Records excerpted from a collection
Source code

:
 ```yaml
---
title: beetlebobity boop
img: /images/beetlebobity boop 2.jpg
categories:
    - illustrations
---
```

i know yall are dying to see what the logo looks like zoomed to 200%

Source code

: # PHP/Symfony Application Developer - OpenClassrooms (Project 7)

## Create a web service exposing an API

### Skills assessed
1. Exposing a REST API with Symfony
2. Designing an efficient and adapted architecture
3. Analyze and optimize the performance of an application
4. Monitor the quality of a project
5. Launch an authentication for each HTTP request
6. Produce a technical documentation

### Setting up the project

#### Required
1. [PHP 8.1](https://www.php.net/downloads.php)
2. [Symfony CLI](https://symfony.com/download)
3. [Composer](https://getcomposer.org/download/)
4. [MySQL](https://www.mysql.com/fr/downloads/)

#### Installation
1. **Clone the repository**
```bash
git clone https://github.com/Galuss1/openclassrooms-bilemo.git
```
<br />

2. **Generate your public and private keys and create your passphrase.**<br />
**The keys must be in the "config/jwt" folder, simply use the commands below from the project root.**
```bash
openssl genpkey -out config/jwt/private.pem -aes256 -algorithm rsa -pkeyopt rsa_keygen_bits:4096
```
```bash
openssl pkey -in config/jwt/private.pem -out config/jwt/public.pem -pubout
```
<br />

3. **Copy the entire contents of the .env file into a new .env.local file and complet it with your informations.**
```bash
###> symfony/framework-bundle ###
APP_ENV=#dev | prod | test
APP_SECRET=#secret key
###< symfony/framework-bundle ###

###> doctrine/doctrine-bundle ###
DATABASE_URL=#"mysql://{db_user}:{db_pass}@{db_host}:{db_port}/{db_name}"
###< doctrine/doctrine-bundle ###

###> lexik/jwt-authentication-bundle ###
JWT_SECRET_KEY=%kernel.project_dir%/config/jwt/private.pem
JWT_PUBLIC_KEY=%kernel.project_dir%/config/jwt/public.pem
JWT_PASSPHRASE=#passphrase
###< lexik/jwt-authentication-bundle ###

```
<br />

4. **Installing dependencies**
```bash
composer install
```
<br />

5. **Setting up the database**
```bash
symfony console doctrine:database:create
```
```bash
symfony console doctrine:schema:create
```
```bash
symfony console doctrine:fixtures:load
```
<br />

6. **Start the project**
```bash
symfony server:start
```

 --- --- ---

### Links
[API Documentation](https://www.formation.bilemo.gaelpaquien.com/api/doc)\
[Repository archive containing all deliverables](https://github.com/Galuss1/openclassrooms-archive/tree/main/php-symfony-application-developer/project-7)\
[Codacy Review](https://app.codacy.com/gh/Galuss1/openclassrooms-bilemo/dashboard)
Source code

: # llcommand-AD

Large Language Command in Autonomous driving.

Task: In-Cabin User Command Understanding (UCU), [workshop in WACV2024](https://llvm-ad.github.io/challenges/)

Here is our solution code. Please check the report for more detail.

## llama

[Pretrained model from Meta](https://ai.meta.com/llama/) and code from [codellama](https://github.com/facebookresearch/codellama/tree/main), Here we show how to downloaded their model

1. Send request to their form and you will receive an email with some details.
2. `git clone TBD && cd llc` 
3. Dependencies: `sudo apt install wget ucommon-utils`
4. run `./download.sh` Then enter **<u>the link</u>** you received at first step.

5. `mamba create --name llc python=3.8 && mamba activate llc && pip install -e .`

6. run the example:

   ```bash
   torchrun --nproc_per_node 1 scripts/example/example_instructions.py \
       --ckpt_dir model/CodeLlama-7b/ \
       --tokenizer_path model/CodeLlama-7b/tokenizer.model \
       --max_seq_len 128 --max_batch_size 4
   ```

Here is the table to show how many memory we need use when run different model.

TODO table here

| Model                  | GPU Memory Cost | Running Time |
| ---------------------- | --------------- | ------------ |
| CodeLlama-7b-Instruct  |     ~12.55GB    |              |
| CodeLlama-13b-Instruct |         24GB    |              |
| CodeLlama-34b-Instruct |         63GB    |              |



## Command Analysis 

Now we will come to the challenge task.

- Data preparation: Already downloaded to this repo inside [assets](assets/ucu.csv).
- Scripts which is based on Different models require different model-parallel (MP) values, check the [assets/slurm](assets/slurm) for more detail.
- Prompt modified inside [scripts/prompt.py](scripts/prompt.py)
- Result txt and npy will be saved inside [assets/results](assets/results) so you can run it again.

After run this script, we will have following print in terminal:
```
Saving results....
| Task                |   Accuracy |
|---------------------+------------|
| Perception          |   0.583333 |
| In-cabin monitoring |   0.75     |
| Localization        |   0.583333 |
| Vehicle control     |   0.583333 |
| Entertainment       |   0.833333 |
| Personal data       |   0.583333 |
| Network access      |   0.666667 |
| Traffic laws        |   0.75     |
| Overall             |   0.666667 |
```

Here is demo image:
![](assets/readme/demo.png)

TASK PROMPT
Please copy every line of the data that carries the string "different".

SOLUTION FOR THIS PROBLEM
Here is the table to show how many memory we need use when run different model.
- Scripts which is based on Different models require different model-parallel (MP) values, check the [assets/slurm](assets/slurm) for more detail.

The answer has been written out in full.